Segment Start: Data extract

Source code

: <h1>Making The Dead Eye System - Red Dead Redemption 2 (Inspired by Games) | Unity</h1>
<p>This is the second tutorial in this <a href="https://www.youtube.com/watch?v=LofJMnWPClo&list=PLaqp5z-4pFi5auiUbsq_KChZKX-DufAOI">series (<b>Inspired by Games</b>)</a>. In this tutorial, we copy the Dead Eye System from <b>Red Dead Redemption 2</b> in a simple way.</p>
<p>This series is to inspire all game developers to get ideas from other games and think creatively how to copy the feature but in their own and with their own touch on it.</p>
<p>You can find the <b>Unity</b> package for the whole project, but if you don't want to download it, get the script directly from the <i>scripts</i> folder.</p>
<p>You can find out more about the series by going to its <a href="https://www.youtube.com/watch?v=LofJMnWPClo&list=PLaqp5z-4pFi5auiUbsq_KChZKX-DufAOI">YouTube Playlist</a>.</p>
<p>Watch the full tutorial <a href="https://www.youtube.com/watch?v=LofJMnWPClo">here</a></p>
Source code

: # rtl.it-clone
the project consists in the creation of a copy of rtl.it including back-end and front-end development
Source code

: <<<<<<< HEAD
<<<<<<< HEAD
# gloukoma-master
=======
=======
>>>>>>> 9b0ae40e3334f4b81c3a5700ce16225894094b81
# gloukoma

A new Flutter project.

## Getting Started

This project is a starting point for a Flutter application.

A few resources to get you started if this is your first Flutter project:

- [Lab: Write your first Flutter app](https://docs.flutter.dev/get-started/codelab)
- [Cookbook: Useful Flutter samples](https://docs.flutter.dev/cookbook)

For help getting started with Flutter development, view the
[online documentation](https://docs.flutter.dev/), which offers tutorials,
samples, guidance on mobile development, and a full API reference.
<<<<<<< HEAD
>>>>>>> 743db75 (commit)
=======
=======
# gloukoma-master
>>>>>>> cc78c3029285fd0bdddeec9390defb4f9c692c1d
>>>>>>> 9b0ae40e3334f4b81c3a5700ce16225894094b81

Segment End: Data extract

### Problem details
Work out how many lines of the material contain the string "with"; nothing except that figure should be given.

### Reply to the task
2